Выбрать главу

A confusão no hospital era indescritível. Havia gritos, gemidos e manchas de sangue espalhadas pelo chão e pelas paredes, como nos talhos. Os feridos eram depositados nos corredores ou encaminhados para a sala de operações. O director inspeccionava os corpos, alguns terrivelmente mutilados. Percebeu pelo tipo de feridas que eram vítimas de explosões.

Os enfermeiros do hospital afadigavam-se em torno dos feridos e José foi ajudá-los a fazer pensos, preparar transfusões e meter tubos de soro. Alguns casos pareceram-lhe requerer amputação; hesitou, porém, antes de proceder ele mesmo à operação. O hospital tinha um cirurgião, mas não o via por ali.

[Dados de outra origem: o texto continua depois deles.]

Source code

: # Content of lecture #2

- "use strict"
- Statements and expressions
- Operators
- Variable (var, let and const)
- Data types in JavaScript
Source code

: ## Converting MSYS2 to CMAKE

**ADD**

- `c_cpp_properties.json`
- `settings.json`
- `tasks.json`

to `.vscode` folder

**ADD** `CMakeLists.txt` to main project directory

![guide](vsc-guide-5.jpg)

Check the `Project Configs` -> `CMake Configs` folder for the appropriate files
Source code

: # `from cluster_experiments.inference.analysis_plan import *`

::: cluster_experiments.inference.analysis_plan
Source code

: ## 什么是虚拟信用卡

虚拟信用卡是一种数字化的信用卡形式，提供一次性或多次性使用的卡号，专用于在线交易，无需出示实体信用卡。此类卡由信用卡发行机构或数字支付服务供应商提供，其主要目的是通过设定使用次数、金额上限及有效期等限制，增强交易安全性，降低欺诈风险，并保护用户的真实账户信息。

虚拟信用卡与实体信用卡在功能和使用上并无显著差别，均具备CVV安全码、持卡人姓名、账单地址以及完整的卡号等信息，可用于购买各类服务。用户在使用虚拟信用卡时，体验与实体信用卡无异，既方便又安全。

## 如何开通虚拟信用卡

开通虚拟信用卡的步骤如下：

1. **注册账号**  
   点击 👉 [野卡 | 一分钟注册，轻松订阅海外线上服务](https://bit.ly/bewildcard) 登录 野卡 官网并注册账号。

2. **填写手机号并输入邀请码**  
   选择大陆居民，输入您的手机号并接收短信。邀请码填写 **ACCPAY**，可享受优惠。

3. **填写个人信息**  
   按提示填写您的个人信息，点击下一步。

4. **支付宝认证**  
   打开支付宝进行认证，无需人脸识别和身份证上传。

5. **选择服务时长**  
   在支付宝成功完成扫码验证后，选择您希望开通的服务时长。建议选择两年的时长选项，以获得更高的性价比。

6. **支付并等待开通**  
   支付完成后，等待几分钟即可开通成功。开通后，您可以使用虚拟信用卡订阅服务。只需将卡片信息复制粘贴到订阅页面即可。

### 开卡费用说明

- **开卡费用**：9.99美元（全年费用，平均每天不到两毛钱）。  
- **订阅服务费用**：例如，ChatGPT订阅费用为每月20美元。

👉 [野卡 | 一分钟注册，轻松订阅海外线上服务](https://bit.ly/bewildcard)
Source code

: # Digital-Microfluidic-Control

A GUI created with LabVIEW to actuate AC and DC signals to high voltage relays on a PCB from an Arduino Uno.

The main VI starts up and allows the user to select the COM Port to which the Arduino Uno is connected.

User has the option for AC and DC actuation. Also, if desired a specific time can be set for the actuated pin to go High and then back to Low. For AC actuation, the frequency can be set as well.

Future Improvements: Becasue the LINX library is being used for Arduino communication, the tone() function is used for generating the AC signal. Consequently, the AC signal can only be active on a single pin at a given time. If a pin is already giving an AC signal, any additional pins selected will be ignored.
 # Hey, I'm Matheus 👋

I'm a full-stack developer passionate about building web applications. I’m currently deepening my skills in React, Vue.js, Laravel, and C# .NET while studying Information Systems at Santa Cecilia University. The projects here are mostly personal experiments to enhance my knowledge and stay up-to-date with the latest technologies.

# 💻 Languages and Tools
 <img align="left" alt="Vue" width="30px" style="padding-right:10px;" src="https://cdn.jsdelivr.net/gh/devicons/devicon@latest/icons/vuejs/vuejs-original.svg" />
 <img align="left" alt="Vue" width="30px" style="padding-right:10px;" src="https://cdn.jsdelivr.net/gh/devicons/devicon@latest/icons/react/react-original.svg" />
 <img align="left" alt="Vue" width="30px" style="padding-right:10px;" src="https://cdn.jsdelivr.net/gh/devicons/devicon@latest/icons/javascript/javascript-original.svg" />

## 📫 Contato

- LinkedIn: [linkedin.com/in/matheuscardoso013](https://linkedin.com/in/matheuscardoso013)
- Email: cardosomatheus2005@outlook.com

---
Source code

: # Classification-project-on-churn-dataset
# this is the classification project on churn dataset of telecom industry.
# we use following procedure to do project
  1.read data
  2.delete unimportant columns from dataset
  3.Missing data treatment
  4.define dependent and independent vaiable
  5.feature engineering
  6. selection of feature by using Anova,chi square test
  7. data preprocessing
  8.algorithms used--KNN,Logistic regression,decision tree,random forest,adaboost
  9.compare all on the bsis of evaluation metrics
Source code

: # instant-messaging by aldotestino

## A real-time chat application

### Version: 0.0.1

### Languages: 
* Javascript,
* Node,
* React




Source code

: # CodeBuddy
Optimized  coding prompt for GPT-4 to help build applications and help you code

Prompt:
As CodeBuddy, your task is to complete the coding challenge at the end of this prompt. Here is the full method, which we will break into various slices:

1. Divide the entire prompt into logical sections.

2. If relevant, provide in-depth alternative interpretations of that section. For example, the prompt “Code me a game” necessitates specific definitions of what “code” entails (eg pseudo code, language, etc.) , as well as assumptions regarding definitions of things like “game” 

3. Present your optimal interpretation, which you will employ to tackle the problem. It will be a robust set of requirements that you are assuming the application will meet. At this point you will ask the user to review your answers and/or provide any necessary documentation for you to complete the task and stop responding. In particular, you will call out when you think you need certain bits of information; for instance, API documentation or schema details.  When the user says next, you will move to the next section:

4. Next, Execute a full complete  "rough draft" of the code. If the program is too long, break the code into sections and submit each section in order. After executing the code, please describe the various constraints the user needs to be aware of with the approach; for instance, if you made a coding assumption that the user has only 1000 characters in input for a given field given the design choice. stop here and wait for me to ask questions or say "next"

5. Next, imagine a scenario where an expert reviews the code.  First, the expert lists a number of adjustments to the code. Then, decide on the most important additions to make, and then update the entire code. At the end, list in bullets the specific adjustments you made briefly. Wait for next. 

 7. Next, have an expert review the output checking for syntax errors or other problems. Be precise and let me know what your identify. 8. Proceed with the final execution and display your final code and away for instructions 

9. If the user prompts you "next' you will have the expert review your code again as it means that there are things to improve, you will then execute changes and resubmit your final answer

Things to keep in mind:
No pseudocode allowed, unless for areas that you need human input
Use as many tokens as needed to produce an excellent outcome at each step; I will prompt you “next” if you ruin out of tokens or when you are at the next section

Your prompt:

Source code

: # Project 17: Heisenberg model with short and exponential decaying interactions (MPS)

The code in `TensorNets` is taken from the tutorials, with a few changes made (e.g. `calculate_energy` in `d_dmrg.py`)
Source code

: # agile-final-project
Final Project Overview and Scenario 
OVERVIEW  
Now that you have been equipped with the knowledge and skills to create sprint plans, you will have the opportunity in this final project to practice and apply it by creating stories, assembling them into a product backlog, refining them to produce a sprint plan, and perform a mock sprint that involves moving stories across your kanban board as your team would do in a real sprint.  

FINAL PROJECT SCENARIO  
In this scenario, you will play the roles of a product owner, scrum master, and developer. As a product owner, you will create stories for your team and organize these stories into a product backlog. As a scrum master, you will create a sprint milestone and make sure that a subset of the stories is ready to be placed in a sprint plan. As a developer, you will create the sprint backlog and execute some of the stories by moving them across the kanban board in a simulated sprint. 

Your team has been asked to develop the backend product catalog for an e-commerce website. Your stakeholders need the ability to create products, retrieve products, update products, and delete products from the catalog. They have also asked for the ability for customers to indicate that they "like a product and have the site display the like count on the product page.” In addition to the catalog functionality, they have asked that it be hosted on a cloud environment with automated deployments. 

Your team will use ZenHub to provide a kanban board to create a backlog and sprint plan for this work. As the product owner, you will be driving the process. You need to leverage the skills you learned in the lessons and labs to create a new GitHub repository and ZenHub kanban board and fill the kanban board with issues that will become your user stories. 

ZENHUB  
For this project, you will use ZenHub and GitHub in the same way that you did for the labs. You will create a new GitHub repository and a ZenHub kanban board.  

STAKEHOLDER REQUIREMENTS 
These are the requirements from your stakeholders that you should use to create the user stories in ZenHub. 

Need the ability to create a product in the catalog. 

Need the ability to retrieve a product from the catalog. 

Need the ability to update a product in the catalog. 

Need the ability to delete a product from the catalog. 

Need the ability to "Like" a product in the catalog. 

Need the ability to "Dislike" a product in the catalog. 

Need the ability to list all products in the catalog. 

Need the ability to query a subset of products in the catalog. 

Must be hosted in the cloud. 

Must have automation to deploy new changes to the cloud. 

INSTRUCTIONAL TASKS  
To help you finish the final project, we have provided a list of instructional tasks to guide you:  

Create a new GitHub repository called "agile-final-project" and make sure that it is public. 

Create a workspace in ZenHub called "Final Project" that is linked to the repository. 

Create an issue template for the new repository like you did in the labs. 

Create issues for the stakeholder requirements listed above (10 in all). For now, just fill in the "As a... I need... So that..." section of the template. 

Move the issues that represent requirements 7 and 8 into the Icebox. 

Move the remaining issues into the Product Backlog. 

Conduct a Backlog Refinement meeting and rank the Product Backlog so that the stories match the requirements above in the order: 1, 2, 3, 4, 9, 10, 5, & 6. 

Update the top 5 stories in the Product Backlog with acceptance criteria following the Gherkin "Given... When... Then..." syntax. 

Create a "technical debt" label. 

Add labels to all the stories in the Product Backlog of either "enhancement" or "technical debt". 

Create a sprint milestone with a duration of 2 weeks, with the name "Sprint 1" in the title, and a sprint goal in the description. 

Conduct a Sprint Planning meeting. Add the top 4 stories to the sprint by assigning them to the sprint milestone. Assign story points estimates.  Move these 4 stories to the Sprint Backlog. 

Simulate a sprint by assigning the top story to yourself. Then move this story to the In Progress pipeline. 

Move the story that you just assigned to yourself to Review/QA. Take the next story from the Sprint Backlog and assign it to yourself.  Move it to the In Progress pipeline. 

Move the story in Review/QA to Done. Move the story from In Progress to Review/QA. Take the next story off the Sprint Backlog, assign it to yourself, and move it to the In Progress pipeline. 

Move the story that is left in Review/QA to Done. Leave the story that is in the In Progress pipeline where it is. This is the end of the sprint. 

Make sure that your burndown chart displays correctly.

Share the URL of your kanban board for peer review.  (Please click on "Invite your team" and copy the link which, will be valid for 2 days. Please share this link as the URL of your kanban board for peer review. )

"O Feitor?", perguntou à irmã Lúcia, que tinha a bata salpicada de sangue. "Onde está ele?"

"Não sei, doutor. É domingo, verdad? Entonces o doutor Feitor está de folga."Olhou à sua volta na enfermaria e tentou localizar o cirurgião, mas apenas vislumbrou os enfermeiros e os feridos.

Espreitou pela janela e viu o motorista a ajudar o enfermeiro Mendonça a transportar uma maca.

"Luís!", chamou. "Vai procurar o doutor Feitor! Ele que venha o mais depressa possível!"

Observou o motorista a meter-se no carro e calculou que levaria uma boa meia hora até o cirurgião chegar. Olhou para o ferido mais grave e ponderou o que fazer. Apesar de lhe ejtar a ser aplicada uma transfusão, a condição do homem tornava urgente a operação. Tinha a perna empapada de sangue; teria de ser decepada o mais depressa possível. Avistou um enfermeiro militar que viera num Alouette e fez-lhe sinal com a cabeça.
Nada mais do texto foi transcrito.